§ **Work request**: For this exercise, report every line of the material that includes "list".

§ **Extracted data**:
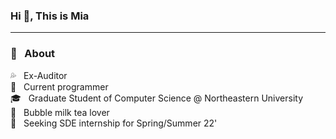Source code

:### Hi 👋, This is Mia 
---

<!--
**miaaaz/miaaaz** is a ✨ _special_ ✨ repository because its `README.md` (this file) appears on your GitHub profile.

Here are some ideas to get you started:

- 🔭 I’m currently working on ...
- 🌱 I’m currently learning ...
- 👯 I’m looking to collaborate on ...
- 🤔 I’m looking for help with ...
- 💬 Ask me about ...
- 📫 How to reach me: ...
- 😄 Pronouns: ...
- ⚡ Fun fact: ...
-->

### 💖 &nbsp; About


:sweat_drops: &nbsp; Ex-Auditor \
:ribbon: &nbsp; Current programmer\
🎓 &nbsp; Graduate Student of Computer Science @ Northeastern University\
:shaved_ice: &nbsp; Bubble milk tea lover\
:cactus: &nbsp; Seeking SDE internship for Spring/Summer 22'

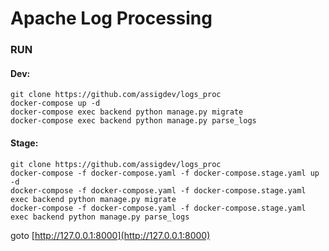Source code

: # Apache Log Processing

### RUN

#### Dev:
    
    git clone https://github.com/assigdev/logs_proc
    docker-compose up -d
    docker-compose exec backend python manage.py migrate
    docker-compose exec backend python manage.py parse_logs
    
#### Stage:
    git clone https://github.com/assigdev/logs_proc
    docker-compose -f docker-compose.yaml -f docker-compose.stage.yaml up -d
    docker-compose -f docker-compose.yaml -f docker-compose.stage.yaml exec backend python manage.py migrate
    docker-compose -f docker-compose.yaml -f docker-compose.stage.yaml exec backend python manage.py parse_logs
    
goto [http://127.0.0.1:8000](http://127.0.0.1:8000)


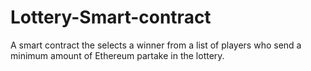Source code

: # Lottery-Smart-contract
A smart contract the selects a winner from a list of players who send a minimum amount of Ethereum partake in the lottery.
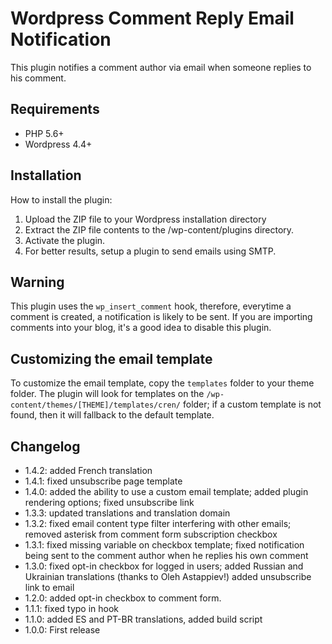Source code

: # Wordpress Comment Reply Email Notification

This plugin notifies a comment author via email when someone replies to his comment.

## Requirements
* PHP 5.6+
* Wordpress 4.4+

## Installation

How to install the plugin:

1. Upload the ZIP file to your Wordpress installation directory
2. Extract the ZIP file contents to the /wp-content/plugins directory.
3. Activate the plugin.
4. For better results, setup a plugin to send emails using SMTP.

## Warning

This plugin uses the `wp_insert_comment` hook, therefore, everytime a comment is created, a notification is likely to be sent. If you are importing comments into your blog, it's a good idea to disable this plugin.

## Customizing the email template

To customize the email template, copy the `templates` folder to your theme folder. The plugin will look for templates on the `/wp-content/themes/[THEME]/templates/cren/` folder; if a custom template is not found, then it will fallback to the default template.

## Changelog
* 1.4.2: added French translation
* 1.4.1: fixed unsubscribe page template
* 1.4.0: added the ability to use a custom email template; added plugin rendering options; fixed unsubscribe link
* 1.3.3: updated translations and translation domain
* 1.3.2: fixed email content type filter interfering with other emails; removed asterisk from comment form subscription checkbox
* 1.3.1: fixed missing variable on checkbox template; fixed notification being sent to the comment author when he replies his own comment
* 1.3.0: fixed opt-in checkbox for logged in users; added Russian and Ukrainian translations (thanks to Oleh Astappiev!) added unsubscribe link to email
* 1.2.0: added opt-in checkbox to comment form.
* 1.1.1: fixed typo in hook
* 1.1.0: added ES and PT-BR translations, added build script
* 1.0.0: First release
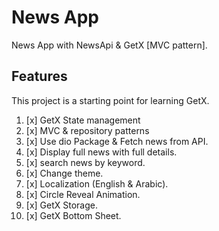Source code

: # News App 

News App with NewsApi & GetX [MVC pattern].

## Features

This project is a starting point for learning GetX.

1. [x] GetX State management
2. [x] MVC & repository patterns
3. [x] Use dio Package & Fetch news from API.
4. [x] Display full news with full details.
5. [x] search news by keyword.
6. [x] Change theme.
7. [x] Localization (English & Arabic).
8. [x] Circle Reveal Animation.
9. [x] GetX Storage.
10. [x] GetX Bottom Sheet.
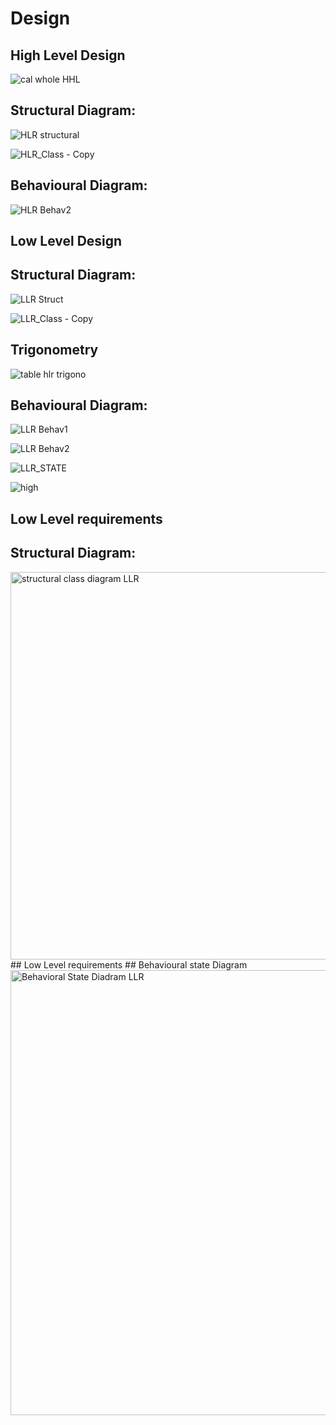 # Design

## High Level Design 
![cal whole HHL](https://user-images.githubusercontent.com/78873487/107906789-05437e00-6f78-11eb-8c8f-79d489e64a90.PNG)


## Structural Diagram:
![HLR structural](https://user-images.githubusercontent.com/78867425/107867980-0c9a5700-6ea6-11eb-94b3-bcbc4a1bdf05.PNG)


![HLR_Class - Copy](https://user-images.githubusercontent.com/78890690/107895712-5775a680-6f5a-11eb-8812-db37c3328d73.jpg)


## Behavioural Diagram:


![HLR Behav2](https://user-images.githubusercontent.com/78867425/107868141-aca4b000-6ea7-11eb-8e24-3214234c6e80.PNG)




## Low Level Design 

## Structural Diagram:
![LLR Struct](https://user-images.githubusercontent.com/78867425/107868176-086f3900-6ea8-11eb-8237-29b1fb927112.PNG)

![LLR_Class - Copy](https://user-images.githubusercontent.com/78890690/107896140-74f74000-6f5b-11eb-892d-07454fb656e1.png)

## Trigonometry 
![table hlr trigono](https://user-images.githubusercontent.com/78873487/107906315-ccef7000-6f76-11eb-872a-7dfab1299ccf.PNG)


## Behavioural Diagram:
![LLR Behav1](https://user-images.githubusercontent.com/78867425/107868215-58e69680-6ea8-11eb-8ef7-d8afc0038f48.PNG)

![LLR Behav2](https://user-images.githubusercontent.com/78867425/107868216-5a17c380-6ea8-11eb-8b41-953b76850a8a.PNG)

![LLR_STATE](https://user-images.githubusercontent.com/78890690/107895943-02866000-6f5b-11eb-8974-0849e316474f.png)


![high](https://user-images.githubusercontent.com/78869826/107886575-9ab62200-6f26-11eb-873c-c3df7a7954c9.JPG)

## Low Level requirements

## Structural Diagram:

<img width="620" alt="structural class diagram LLR" src="https://user-images.githubusercontent.com/78869826/107886645-1f08a500-6f27-11eb-9d2d-0934907b3707.PNG">
## Low Level requirements
## Behavioural state Diagram

<img width="712" alt="Behavioral State Diadram LLR" src="https://user-images.githubusercontent.com/78869826/107886729-e2897900-6f27-11eb-912b-66dcd4049f21.PNG">





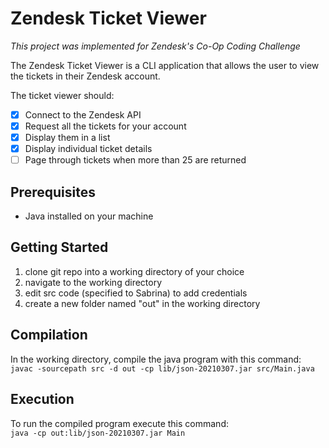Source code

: # Zendesk Ticket Viewer
*This project was implemented for Zendesk's Co-Op Coding Challenge*

The Zendesk Ticket Viewer is a CLI application that allows the user to view the tickets in their Zendesk account.

The ticket viewer should:
- [x] Connect to the Zendesk API
- [x] Request all the tickets for your account
- [x] Display them in a list
- [x] Display individual ticket details
- [ ] Page through tickets when more than 25 are returned

## Prerequisites
- Java installed on your machine

## Getting Started
1. clone git repo into a working directory of your choice
2. navigate to the working directory
3. edit src code (specified to Sabrina) to add credentials
4. create a new folder named "out" in the working directory

## Compilation
In the working directory, compile the java program with this command:\
`javac -sourcepath src -d out -cp lib/json-20210307.jar src/Main.java`

## Execution
To run the compiled program execute this command:\
`java -cp out:lib/json-20210307.jar Main`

§ **Exercise answer**:
A smart contract the selects a winner from a list of players who send a minimum amount of Ethereum partake in the lottery.
- [x] Display them in a list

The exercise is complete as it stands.